Mobilization for the Environment (MOB) and Vereniging Leefmilieu are preparing dozens of new lawsuits against the Dutch government’s nitrogen policy. An expert they consulted concluded that it would be “impossible” to achieve the legal nitrogen reduction targets with the plans that Agriculture Minister Femke Wiersma presented last month. The environmental groups gave the Minister two weeks to come up with a serious nitrogen policy, or they will take it to court, the Volkskrant reports.

According to MOB, the BBB Minister is ignoring the recent court ruling ordering the government ot protect at least 50 percent of the most endangered nitrogen-sensitive nature from nitrogen by the end of 2030.

The organization asked engineer Ton Brouwer from the Gispoint agency to calculate how much nitrogen reduction Wiersma’s plans would approximately achieve. Among other things, Brouwer concluded that Wiersma’s biggest concrete measure - creating nitrogen-poor buffer zones of 250 meters around the Peel and the Veluwe nature reserves - will contribute less than 0.5 percent to the minimum required emission reduction of agriculture.

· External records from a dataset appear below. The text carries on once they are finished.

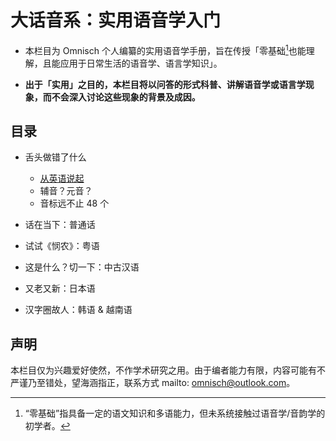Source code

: # 大话音系：实用语音学入门

- 本栏目为 Omnisch 个人编纂的实用语音学手册，旨在传授「零基础[^1]也能理解，且能应用于日常生活的语音学、语言学知识」。

- **出于「实用」之目的，本栏目将以问答的形式科普、讲解语音学或语言学现象，而不会深入讨论这些现象的背景及成因。**

## 目录

- 舌头做错了什么
  - [从英语说起](contents/start_from_eng.md)
  - 辅音？元音？
  - 音标远不止 48 个

- 话在当下：普通话

- 试试《悯农》：粤语

- 这是什么？切一下：中古汉语

- 又老又新：日本语

- 汉字圈故人：韩语 & 越南语

## 声明

本栏目仅为兴趣爱好使然，不作学术研究之用。由于编者能力有限，内容可能有不严谨乃至错处，望海涵指正，联系方式 mailto: <omnisch@outlook.com>。

[^1]: “零基础”指具备一定的语文知识和多语能力，但未系统接触过语音学/音韵学的初学者。
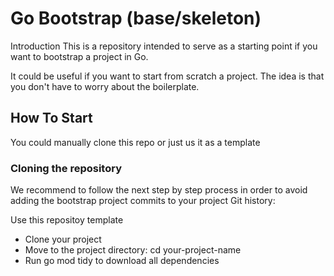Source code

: # Go Bootstrap (base/skeleton)

Introduction
This is a repository intended to serve as a starting point if you want to bootstrap a project in Go.

It could be useful if you want to start from scratch a project. The idea is that you don't have to worry about the boilerplate.


## How To Start
You could manually clone this repo or just us it as a template

### Cloning the repository
We recommend to follow the next step by step process in order to avoid adding the bootstrap project commits to your project Git history:

Use this repositoy template
 - Clone your project
 - Move to the project directory: cd your-project-name
 - Run go mod tidy to download all dependencies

MOB has been taking legal action against the government over its failure to reduce nitrogen emissions and save Dutch nature for years. The environmental group won almost all these cases, because European nature conservation laws are on its side. Its biggest success was in 2019, when the Council of State declared the government’s Nitrogen Action Program (PAS), introduced in 2015, invalid because it conflicted with the European Bird and Habitat Directives.

One consequence of the 2019 ruling was that thousands of farmers who had expanded their livestock without a permit based on the PAS rules suddenly became illegal. Provinces have so far refused to enforce the permit requirement on these farmers because the government has promised to legalize the affected farmers. But this leniency is becoming increasingly impossible for provinces to maintain, especially now that Wiersma is not taking concrete action to reduce nitrogen emissions.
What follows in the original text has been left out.